25/09/2021 às 18h04min - Atualizada em 25/09/2021 às 17h39min

Relatório aponta importância da vacinação

Novo relatório da CDC (Center for Disease Control), sobre a importância da vacinação, é lançado um dia depois do anúncio de novo plano de ação do governo Joe Biden

Daniel Souza Lopes - Editado por Maria Paula Ramos
Foto: Desconhecido
De acordo com um relatório do CDC (Center for Disease Control), Centro de controle e prevenção de doenças dos Estados Unidos, pessoas não vacinadas têm 11 vezes mais probabilidade de morrer de COVID-19 e são 10 vezes mais suscetíveis à hospitalização. O mesmo relatório apontou que a chance de um não vacinado se contaminar é 5 vezes maior que uma pessoa totalmente imunizada.

O relatório do CDC foi lançado em 10 de setembro, um dia depois do presidente Joe Biden anunciar um novo plano de ação do governo norte - americano para barrar a variante delta. O plano consiste na vacinação obrigatória nas empresas privadas com mais de 100 funcionários, profissionais de saúde e funcionários do governo federal. A medida cobre em média 100 milhões de pessoas. O pentágono já havia anunciado que exigirá que todos os militares, cerca de 1,4 milhão, fossem vacinados contra a COVID-19.

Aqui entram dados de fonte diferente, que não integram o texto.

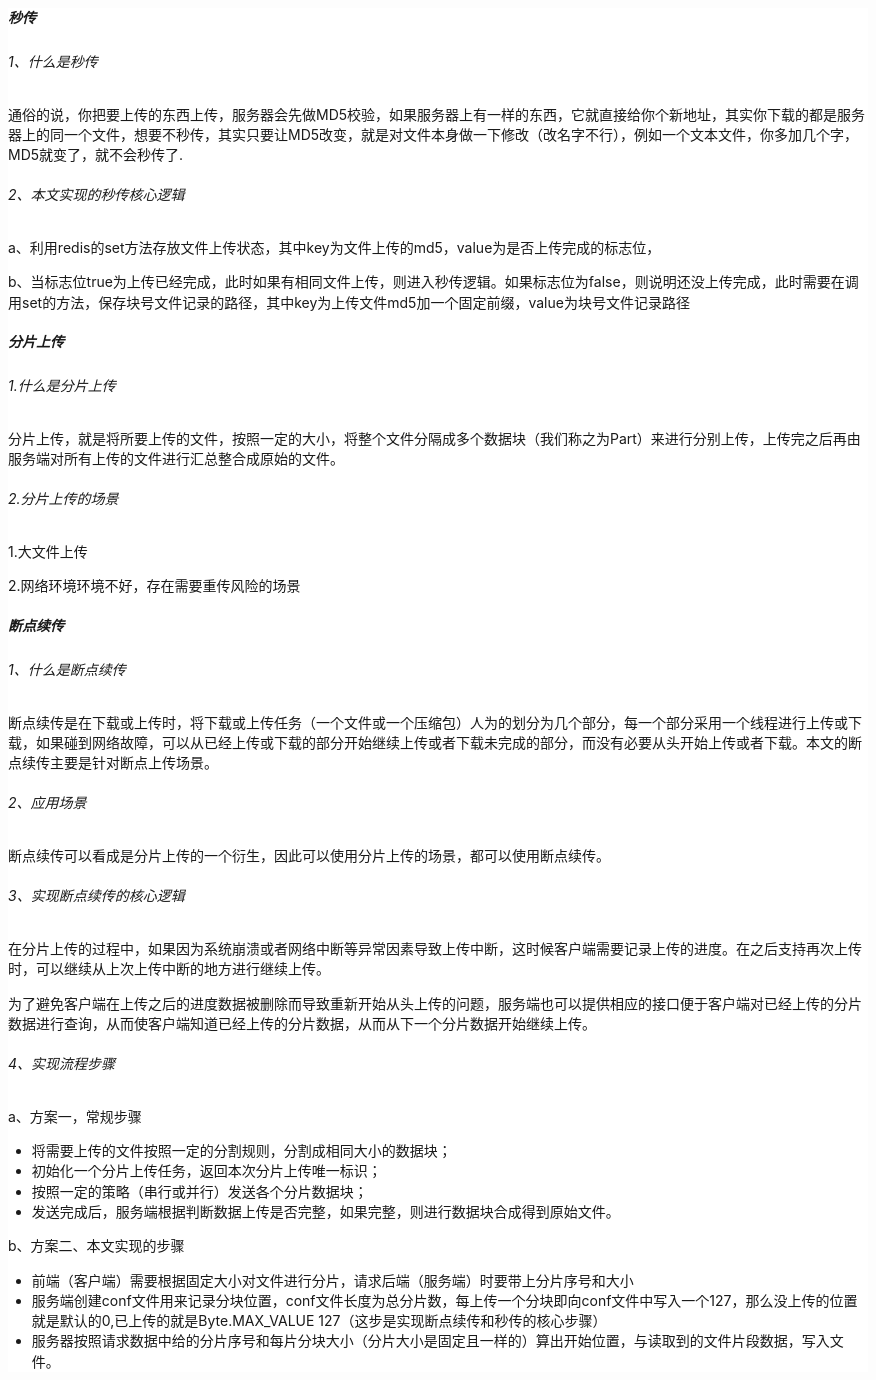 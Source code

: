 ##### 秒传

###### 1、什么是秒传

通俗的说，你把要上传的东西上传，服务器会先做MD5校验，如果服务器上有一样的东西，它就直接给你个新地址，其实你下载的都是服务器上的同一个文件，想要不秒传，其实只要让MD5改变，就是对文件本身做一下修改（改名字不行），例如一个文本文件，你多加几个字，MD5就变了，就不会秒传了.

###### 2、本文实现的秒传核心逻辑

a、利用redis的set方法存放文件上传状态，其中key为文件上传的md5，value为是否上传完成的标志位，

b、当标志位true为上传已经完成，此时如果有相同文件上传，则进入秒传逻辑。如果标志位为false，则说明还没上传完成，此时需要在调用set的方法，保存块号文件记录的路径，其中key为上传文件md5加一个固定前缀，value为块号文件记录路径

##### 分片上传

###### 1.什么是分片上传

分片上传，就是将所要上传的文件，按照一定的大小，将整个文件分隔成多个数据块（我们称之为Part）来进行分别上传，上传完之后再由服务端对所有上传的文件进行汇总整合成原始的文件。

###### 2.分片上传的场景

1.大文件上传

2.网络环境环境不好，存在需要重传风险的场景

##### 断点续传

###### 1、什么是断点续传

断点续传是在下载或上传时，将下载或上传任务（一个文件或一个压缩包）人为的划分为几个部分，每一个部分采用一个线程进行上传或下载，如果碰到网络故障，可以从已经上传或下载的部分开始继续上传或者下载未完成的部分，而没有必要从头开始上传或者下载。本文的断点续传主要是针对断点上传场景。

###### 2、应用场景

断点续传可以看成是分片上传的一个衍生，因此可以使用分片上传的场景，都可以使用断点续传。

###### 3、实现断点续传的核心逻辑

在分片上传的过程中，如果因为系统崩溃或者网络中断等异常因素导致上传中断，这时候客户端需要记录上传的进度。在之后支持再次上传时，可以继续从上次上传中断的地方进行继续上传。

为了避免客户端在上传之后的进度数据被删除而导致重新开始从头上传的问题，服务端也可以提供相应的接口便于客户端对已经上传的分片数据进行查询，从而使客户端知道已经上传的分片数据，从而从下一个分片数据开始继续上传。

###### 4、实现流程步骤

a、方案一，常规步骤

- 将需要上传的文件按照一定的分割规则，分割成相同大小的数据块；
- 初始化一个分片上传任务，返回本次分片上传唯一标识；
- 按照一定的策略（串行或并行）发送各个分片数据块；
- 发送完成后，服务端根据判断数据上传是否完整，如果完整，则进行数据块合成得到原始文件。

b、方案二、本文实现的步骤

- 前端（客户端）需要根据固定大小对文件进行分片，请求后端（服务端）时要带上分片序号和大小
- 服务端创建conf文件用来记录分块位置，conf文件长度为总分片数，每上传一个分块即向conf文件中写入一个127，那么没上传的位置就是默认的0,已上传的就是Byte.MAX_VALUE 127（这步是实现断点续传和秒传的核心步骤）
- 服务器按照请求数据中给的分片序号和每片分块大小（分片大小是固定且一样的）算出开始位置，与读取到的文件片段数据，写入文件。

Segundo a plataforma Our World in Data, em 24 de setembro, apenas 54,4% dos americanos estavam totalmente vacinados e 8,9% parcialmente vacinados. Apesar das campanhas governamentais e disponibilidade das vacinas nos Estados Unidos, grande parte da população se recusa a se vacinar.

“Algumas pessoas manifestam preocupações com a segurança das vacinas e dizem que há maior probabilidade de se vacinarem quando uma vacina é totalmente aprovada em vez de apenas autorizada. Uma parte persistente de cerca de 20% são contra se vacinar e dizem que não serão vacinados de forma alguma, ou apenas o farão se exigido pelo seu empregador” disse Jennifer Kates, vice-presidente da Kaiser Family Foundation, que faz pesquisas que monitoram o sentimento do público em relação à vacina.

Além do medo de que pode estar sendo usado como cobaia, muitos norte - americanos ainda acreditam na teoria conspiratória de que a vacinação é o meio pelo qual será inserido um microchip no organismo das pessoas. O governo do presidente Joe Biden responsabilizou as desinformações na internet pela grande resistência que ainda há nos Estados Unidos. Um outro fator importante, além de teorias conspiratórias e insegurança, reside na política. Em pesquisas recentes, 30% dos republicanos disseram que não seriam vacinados, em comparação com 4% dos democratas.



"As razões pelas quais as pessoas escolhem não ser vacinadas são complexas e múltiplas, mas incluem um mal-entendido sobre a segurança e eficácia das vacinas, em parte devido à desinformação, acreditando que não correm o risco de contrair Covid-19 e porque não querem que lhes diga o que fazer.", afirma William Moss, professor do Departamento de Epidemiologia da Faculdade Bloomberg de Saúde Pública da Universidade John Hopkins.

Apesar da vacinação nos Estados Unidos estar lenta e com aspectos de estagnação, o governo do presidente Joe Biden anunciou na última quarta-feira, dia 22 de setembro, que doará mais 500 milhões de doses de vacinas para países de baixa e média renda em 2022, elevando para 1,1 bilhão de doses doadas pelo país.